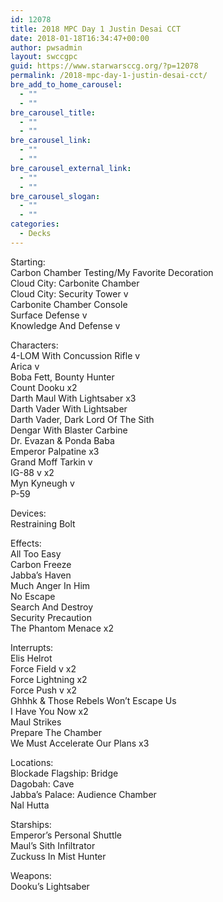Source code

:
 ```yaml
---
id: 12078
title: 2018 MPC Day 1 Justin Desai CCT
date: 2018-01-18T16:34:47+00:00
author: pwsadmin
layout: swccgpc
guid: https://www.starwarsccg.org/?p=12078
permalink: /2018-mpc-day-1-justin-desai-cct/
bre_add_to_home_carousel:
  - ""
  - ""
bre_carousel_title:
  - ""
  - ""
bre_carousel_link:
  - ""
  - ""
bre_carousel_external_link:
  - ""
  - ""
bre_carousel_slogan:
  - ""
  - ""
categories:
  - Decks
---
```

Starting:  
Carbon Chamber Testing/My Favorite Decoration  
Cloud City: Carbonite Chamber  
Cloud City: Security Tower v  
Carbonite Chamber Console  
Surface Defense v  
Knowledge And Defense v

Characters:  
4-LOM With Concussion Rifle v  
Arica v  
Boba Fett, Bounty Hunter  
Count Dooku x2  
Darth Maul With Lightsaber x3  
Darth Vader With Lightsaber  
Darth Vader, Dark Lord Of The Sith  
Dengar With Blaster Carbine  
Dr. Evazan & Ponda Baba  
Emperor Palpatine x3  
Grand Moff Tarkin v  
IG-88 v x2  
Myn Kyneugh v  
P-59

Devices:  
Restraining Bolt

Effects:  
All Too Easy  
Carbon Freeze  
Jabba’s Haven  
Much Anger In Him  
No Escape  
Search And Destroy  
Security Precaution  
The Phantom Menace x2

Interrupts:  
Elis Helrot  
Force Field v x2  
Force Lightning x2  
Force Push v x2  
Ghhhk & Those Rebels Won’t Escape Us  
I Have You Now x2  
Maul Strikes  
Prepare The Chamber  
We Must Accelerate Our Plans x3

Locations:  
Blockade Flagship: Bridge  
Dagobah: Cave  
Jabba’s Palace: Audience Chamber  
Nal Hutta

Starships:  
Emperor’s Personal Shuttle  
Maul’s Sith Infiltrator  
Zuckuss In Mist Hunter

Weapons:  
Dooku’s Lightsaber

**What the task asks:** Your answer should be a single number: the count of lines in the entries that hold the string "Lightsaber".

**Response for this exercise:** 3